◆ **What you need to do**:
Lines that include the string "footer" are the ones to copy from the entries below.
§ §
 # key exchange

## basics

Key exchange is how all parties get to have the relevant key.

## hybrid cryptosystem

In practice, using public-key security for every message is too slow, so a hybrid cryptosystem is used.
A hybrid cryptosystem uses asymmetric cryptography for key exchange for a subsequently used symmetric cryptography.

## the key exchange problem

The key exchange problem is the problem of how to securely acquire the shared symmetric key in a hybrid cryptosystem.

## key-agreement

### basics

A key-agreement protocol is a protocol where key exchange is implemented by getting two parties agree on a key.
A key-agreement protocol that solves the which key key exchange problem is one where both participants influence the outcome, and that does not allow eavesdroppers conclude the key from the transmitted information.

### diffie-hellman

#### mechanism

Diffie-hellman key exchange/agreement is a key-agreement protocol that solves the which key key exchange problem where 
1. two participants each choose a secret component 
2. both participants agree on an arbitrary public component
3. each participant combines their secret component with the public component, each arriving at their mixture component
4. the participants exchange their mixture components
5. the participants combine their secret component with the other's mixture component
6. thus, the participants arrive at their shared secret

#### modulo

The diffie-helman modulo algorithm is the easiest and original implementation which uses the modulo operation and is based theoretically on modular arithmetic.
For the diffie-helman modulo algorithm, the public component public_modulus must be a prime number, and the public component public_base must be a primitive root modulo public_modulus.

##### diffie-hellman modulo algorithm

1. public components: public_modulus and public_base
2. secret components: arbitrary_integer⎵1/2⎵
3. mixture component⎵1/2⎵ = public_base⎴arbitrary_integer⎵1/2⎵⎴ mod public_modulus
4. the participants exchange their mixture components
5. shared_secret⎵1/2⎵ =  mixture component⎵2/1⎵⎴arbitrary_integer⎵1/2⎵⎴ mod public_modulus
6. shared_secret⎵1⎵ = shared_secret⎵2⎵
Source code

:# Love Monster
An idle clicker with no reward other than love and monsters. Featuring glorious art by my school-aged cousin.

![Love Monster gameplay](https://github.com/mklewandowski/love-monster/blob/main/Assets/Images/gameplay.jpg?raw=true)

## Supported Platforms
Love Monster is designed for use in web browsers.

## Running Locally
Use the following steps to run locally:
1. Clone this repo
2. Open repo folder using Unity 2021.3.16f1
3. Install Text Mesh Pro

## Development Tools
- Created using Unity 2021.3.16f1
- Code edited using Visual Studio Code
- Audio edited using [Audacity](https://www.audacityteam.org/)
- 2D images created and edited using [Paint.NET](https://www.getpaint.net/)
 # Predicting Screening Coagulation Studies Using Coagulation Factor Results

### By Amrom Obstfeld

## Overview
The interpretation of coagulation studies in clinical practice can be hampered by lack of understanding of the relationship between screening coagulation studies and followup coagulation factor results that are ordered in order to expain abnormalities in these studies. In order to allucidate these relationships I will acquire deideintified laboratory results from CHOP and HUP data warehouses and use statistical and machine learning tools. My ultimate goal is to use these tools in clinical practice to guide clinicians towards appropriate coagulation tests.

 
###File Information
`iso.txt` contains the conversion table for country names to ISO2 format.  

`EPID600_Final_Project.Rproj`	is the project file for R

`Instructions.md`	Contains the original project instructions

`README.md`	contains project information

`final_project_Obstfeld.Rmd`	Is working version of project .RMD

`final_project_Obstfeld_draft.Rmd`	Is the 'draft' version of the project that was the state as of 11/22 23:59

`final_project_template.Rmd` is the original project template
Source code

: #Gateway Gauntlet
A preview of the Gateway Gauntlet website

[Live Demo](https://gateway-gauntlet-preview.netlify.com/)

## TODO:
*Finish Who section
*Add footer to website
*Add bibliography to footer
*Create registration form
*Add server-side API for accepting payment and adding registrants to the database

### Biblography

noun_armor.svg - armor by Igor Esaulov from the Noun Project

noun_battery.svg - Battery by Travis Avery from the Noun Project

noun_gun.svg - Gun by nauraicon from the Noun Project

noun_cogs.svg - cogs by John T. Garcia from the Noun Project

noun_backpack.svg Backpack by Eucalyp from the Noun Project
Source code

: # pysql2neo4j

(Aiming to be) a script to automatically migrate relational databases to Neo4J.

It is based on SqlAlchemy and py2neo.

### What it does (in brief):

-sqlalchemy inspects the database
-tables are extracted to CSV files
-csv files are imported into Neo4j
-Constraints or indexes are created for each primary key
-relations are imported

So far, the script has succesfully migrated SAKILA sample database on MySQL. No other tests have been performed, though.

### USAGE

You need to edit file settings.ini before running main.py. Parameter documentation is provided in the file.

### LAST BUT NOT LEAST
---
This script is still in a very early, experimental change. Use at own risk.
§ §
◆ **Expected answer**:
*Add footer to website
*Add bibliography to footer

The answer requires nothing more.